> _Work order_: In the entries below, find the line with "let rec countTree" and the line with "Tailcall can be". Reproduce those two lines and every line between them exactly, and nothing more.

====== Entries provided ======

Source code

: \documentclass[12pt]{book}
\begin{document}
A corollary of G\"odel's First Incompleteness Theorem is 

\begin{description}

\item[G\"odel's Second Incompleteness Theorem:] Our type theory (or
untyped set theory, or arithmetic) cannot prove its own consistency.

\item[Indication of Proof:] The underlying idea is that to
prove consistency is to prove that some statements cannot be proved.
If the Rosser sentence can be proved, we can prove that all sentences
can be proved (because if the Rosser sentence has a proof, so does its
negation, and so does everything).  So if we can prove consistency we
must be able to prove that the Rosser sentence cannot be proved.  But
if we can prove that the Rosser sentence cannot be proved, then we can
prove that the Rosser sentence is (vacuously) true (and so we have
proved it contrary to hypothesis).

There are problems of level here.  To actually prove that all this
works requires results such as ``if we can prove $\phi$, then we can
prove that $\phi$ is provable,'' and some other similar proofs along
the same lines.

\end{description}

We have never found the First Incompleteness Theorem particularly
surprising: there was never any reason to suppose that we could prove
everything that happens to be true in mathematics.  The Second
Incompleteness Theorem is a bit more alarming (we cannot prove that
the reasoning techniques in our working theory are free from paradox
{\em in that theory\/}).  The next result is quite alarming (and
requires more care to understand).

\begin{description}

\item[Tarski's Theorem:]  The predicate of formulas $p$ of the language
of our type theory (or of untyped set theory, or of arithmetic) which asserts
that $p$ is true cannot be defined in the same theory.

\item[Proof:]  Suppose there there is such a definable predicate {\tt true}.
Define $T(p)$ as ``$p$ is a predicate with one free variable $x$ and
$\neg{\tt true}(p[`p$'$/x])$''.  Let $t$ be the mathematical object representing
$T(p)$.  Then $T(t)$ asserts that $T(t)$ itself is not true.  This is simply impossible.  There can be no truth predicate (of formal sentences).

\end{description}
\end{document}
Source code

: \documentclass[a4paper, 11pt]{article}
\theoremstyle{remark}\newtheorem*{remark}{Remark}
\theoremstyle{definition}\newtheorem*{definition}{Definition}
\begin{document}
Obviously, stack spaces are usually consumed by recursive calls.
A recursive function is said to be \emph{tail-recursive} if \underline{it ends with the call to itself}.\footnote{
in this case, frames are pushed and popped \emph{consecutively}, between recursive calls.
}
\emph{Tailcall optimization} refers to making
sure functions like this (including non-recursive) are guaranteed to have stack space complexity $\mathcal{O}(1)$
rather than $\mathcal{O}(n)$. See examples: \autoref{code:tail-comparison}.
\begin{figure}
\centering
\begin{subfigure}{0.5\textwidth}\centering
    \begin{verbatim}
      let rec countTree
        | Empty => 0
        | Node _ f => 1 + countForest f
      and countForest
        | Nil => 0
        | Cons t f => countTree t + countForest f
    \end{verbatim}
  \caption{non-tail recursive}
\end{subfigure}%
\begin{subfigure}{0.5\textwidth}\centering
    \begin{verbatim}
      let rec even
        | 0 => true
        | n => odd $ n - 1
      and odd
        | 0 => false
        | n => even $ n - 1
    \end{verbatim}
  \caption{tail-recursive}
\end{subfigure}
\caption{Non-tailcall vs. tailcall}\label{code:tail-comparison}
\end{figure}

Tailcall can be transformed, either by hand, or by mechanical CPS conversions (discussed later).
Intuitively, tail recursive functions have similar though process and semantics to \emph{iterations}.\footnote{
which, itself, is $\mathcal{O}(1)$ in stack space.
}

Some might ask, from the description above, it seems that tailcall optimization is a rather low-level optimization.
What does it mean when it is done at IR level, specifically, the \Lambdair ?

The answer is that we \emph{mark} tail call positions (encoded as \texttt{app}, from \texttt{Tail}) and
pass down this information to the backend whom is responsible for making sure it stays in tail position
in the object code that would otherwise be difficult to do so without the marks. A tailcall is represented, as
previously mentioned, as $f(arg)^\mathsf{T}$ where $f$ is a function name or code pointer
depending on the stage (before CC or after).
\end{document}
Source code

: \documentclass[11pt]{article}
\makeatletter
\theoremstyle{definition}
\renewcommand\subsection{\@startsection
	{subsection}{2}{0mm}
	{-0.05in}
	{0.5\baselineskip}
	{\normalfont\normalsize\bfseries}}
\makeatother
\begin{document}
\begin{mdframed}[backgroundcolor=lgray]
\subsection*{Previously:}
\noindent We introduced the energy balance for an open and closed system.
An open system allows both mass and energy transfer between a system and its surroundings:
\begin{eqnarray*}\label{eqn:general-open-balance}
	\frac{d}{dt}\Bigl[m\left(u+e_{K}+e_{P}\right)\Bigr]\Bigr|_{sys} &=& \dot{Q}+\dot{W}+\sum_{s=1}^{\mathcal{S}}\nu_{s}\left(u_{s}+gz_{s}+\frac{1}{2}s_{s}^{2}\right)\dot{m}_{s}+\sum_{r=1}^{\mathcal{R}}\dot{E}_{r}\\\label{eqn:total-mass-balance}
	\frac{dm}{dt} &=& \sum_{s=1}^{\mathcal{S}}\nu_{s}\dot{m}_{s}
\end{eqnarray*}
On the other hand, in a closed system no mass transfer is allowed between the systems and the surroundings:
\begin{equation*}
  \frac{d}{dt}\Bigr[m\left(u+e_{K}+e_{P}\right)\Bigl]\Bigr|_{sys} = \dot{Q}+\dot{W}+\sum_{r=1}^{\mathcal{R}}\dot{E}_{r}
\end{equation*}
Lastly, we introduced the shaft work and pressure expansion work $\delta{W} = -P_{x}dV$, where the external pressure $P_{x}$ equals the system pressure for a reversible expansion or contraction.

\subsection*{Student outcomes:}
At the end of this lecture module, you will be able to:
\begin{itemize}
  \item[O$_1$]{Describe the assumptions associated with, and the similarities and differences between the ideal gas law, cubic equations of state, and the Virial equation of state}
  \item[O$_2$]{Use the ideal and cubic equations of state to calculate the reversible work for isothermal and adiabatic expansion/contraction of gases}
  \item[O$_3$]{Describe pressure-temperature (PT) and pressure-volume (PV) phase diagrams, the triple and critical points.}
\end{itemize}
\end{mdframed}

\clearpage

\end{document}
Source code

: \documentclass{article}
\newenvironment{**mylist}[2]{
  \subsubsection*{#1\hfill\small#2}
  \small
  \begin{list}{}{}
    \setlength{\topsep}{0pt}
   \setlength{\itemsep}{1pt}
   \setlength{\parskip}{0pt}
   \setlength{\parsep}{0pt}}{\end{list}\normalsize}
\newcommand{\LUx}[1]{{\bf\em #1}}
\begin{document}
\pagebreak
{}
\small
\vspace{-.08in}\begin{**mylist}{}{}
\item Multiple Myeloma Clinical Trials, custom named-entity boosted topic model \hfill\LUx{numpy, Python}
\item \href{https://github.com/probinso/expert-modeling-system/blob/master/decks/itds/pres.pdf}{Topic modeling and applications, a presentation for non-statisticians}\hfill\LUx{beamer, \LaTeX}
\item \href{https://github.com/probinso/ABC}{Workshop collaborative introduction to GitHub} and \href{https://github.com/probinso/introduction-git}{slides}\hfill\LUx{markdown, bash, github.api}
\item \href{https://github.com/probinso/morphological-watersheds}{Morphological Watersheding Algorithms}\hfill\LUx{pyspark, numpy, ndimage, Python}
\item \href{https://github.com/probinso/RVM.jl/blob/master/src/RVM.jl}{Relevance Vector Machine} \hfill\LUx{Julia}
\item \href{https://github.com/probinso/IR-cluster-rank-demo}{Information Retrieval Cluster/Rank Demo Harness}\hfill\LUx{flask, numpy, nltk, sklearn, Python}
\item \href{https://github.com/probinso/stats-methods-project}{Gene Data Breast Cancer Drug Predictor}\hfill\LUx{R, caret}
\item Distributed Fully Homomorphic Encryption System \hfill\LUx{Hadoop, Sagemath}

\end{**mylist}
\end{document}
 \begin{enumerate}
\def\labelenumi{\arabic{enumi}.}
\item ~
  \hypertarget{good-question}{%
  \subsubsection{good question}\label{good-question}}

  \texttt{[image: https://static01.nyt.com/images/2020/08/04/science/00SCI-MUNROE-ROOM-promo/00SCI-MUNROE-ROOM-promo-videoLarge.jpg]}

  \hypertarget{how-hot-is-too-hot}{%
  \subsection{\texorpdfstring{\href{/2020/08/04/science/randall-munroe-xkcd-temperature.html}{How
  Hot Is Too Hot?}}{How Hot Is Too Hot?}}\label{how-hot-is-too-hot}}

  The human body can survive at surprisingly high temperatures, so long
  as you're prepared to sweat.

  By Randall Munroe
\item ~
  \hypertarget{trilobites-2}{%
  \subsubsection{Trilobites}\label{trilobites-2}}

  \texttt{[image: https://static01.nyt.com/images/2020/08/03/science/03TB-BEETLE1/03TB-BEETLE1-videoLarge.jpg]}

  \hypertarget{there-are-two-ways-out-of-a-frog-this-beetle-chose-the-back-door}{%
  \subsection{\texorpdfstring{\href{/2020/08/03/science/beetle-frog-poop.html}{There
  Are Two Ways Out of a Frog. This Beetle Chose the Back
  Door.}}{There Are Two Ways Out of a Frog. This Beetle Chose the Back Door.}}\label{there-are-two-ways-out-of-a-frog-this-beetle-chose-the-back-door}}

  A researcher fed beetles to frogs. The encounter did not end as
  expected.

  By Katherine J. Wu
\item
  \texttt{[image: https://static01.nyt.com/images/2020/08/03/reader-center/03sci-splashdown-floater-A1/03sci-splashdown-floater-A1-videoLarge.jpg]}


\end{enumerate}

======

> _Task response_:
      let rec countTree
        | Empty => 0
        | Node _ f => 1 + countForest f
      and countForest
        | Nil => 0
        | Cons t f => countTree t + countForest f
    \end{verbatim}
  \caption{non-tail recursive}
\end{subfigure}%
\begin{subfigure}{0.5\textwidth}\centering
    \begin{verbatim}
      let rec even
        | 0 => true
        | n => odd $ n - 1
      and odd
        | 0 => false
        | n => even $ n - 1
    \end{verbatim}
  \caption{tail-recursive}
\end{subfigure}
\caption{Non-tailcall vs. tailcall}\label{code:tail-comparison}
\end{figure}

Tailcall can be transformed, either by hand, or by mechanical CPS conversions (discussed later).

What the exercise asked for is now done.